*** Opening of DATA FOR PROCESSING ***
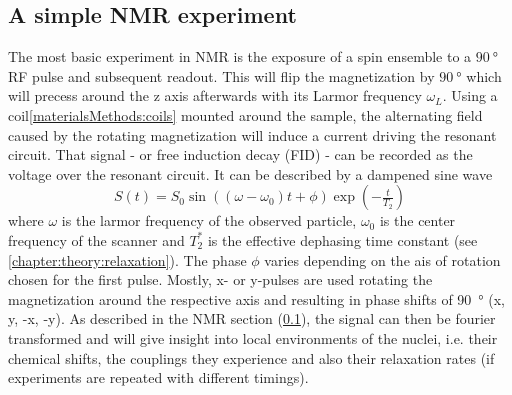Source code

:         \subsection{A simple NMR experiment}
        The most basic experiment in NMR is the exposure of a spin ensemble to a $\SI{90}{\degree}$ RF pulse and subsequent readout. This will flip the magnetization by $\SI{90}{\degree}$ which will precess around the z axis afterwards with its Larmor frequency $\omega_L$. Using a coil\ref{materialsMethods:coils} mounted around the sample, the alternating field caused by the rotating magnetization will induce a current driving the resonant circuit. That signal - or free induction decay (FID) - can be recorded as the voltage over the resonant circuit. It can be described by a dampened sine wave
        \begin{equation}
            S(t) = S_0 \sin((\omega - \omega_0)  t + \phi) \exp(-\tfrac{t}{T_2})
        \end{equation}
        where $\omega$ is the larmor frequency of the observed particle, $\omega_0$ is the center frequency of the scanner and $T_2^*$ is the effective dephasing time constant (see \ref{chapter:theory:relaxation}). The phase $\phi$ varies depending on the ais of rotation chosen for the first pulse. Mostly, x- or y-pulses are used rotating the magnetization around the respective axis and resulting in phase shifts of \SI{90}{\degree} (x, y, -x, -y). As described in the NMR section (\ref{}), the signal can then be fourier transformed and will give insight into local environments of the nuclei, i.e. their chemical shifts, the couplings they experience and also their relaxation rates (if experiments are repeated with different timings). 
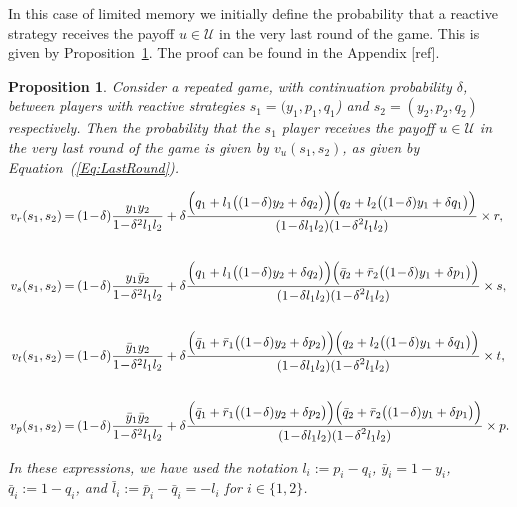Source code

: \documentclass[11pt]{article}
\theoremstyle{plainCl1}
\newtheorem{Prop}{Proposition}
\theoremstyle{plainCl2}
\begin{document}
In this case of limited memory we initially define the probability that a
reactive strategy receives the payoff $u\!\in\! \mathcal{U}$ in the very last
round of the game. This is given by Proposition~\ref{proposition:last_round}.
The proof can be found in the Appendix [ref].

\begin{Prop}\label{proposition:last_round} Consider a repeated game, with
    continuation probability $\delta$, between players with reactive strategies
    $s_1\!=\!(y_1, p_1, q_1$)  and $s_2\!=\!(y_2,p_2,q_2)$ respectively. Then
    the probability that the $s_1$ player receives the payoff $u\!\in\!
    \mathcal{U}$ in the very last round of the game is given by
    $v_{u}(s_1,s_2)$, as given by Equation~(\ref{Eq:LastRound}).

    \begin{equation} \label{Eq:LastRound}
      \setlength{\arraycolsep}{1pt}
      \begin{array}{rcl}
    
      v_{r}(s_1,s_2) &= &\displaystyle (1\!-\!\delta)\frac{y_1y_2}{1\!-\!\delta^2 l_1 l_2}+\delta \frac{\Big(q_1+l_1\big((1\!-\!\delta)y_2+\delta q_2\big)\Big) \Big(q_2+l_2\big((1\!-\!\delta)y_1+\delta q_1\big)\Big)}
      {\displaystyle(1\!-\!\delta l_1l_2)(1\!-\!\delta^2 l_1 l_2)} \times r,\\[1cm]
    
      v_{s}(s_1,s_2) &= &\displaystyle (1\!-\!\delta)\frac{y_1\bar{y}_2}{1\!-\!\delta^2 l_1 l_2}+\delta \frac{\Big(q_1+l_1\big((1\!-\!\delta)y_2+\delta q_2\big)\Big) \Big(\bar{q}_2+\bar{r}_2\big((1\!-\!\delta)y_1+\delta p_1\big)\Big)}
      {\displaystyle(1\!-\!\delta l_1l_2)(1\!-\!\delta^2 l_1 l_2)} \times s,\\[1cm]
    
      v_{t}(s_1,s_2) &= &\displaystyle (1\!-\!\delta)\frac{\bar{y}_1y_2}{1\!-\!\delta^2 l_1 l_2}+\delta \frac{\Big(\bar{q}_1+\bar{r}_1\big((1\!-\!\delta)y_2+\delta p_2\big)\Big) \Big(q_2+l_2\big((1\!-\!\delta)y_1+\delta q_1\big)\Big)}
      {\displaystyle(1\!-\!\delta l_1l_2)(1\!-\!\delta^2 l_1 l_2)} \times t,\\[1cm]
    
      v_{p}(s_1,s_2) &= &\displaystyle (1\!-\!\delta)\frac{\bar{y}_1\bar{y}_2}{1\!-\!\delta^2 l_1 l_2}+\delta \frac{\Big(\bar{q}_1+\bar{r}_1\big((1\!-\!\delta)y_2+\delta p_2\big)\Big) \Big(\bar{q}_2+\bar{r}_2\big((1\!-\!\delta)y_1+\delta p_1\big)\Big)}
      {\displaystyle(1\!-\!\delta l_1l_2)(1\!-\!\delta^2 l_1 l_2)} \times p.
      \end{array}
    \end{equation}

In these expressions, we have used the notation $l_i:=p_i\!-\!q_i$,
$\bar{y}_i\!=\!1\!-\!y_i$, $\bar{q}_i:=1\!-\!q_i$, and
$\bar{l}_i:=\bar{p}_i\!-\!\bar{q}_i=-l_i$ for $i\!\in\!\{1,2\}$.
\end{Prop}
\end{document}
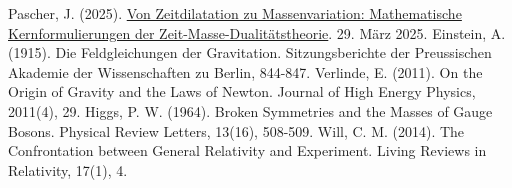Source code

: \documentclass[12pt,a4paper]{article}
\begin{document}
\begin{thebibliography}{9}
		 Pascher, J. (2025). \href{https://github.com/jpascher/T0-Time-Mass-Duality/tree/main/2/pdf/Deutsch/Mathematische\%20Formulierungen\%20der\%20Zeit-Masse-Dualitätstheorie\%20mit\%20Lagrange.pdf}{Von Zeitdilatation zu Massenvariation: Mathematische Kernformulierungen der Zeit-Masse-Dualitätstheorie}. 29. März 2025.
		 Einstein, A. (1915). Die Feldgleichungen der Gravitation. Sitzungsberichte der Preussischen Akademie der Wissenschaften zu Berlin, 844-847.
		 Verlinde, E. (2011). On the Origin of Gravity and the Laws of Newton. Journal of High Energy Physics, 2011(4), 29.
		 Higgs, P. W. (1964). Broken Symmetries and the Masses of Gauge Bosons. Physical Review Letters, 13(16), 508-509.
		 Will, C. M. (2014). The Confrontation between General Relativity and Experiment. Living Reviews in Relativity, 17(1), 4.
	\end{thebibliography}
	
\end{document}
*** Close of DATA FOR PROCESSING ***
**PROBLEM TO SOLVE**. Isolate the lines above that contain the word "begin" and copy them.

**WRITTEN SOLUTION**.
        \begin{equation}
\begin{document}
\begin{Prop}\label{proposition:last_round} Consider a repeated game, with
    \begin{equation} \label{Eq:LastRound}
      \begin{array}{rcl}
\begin{document}
\begin{thebibliography}{9}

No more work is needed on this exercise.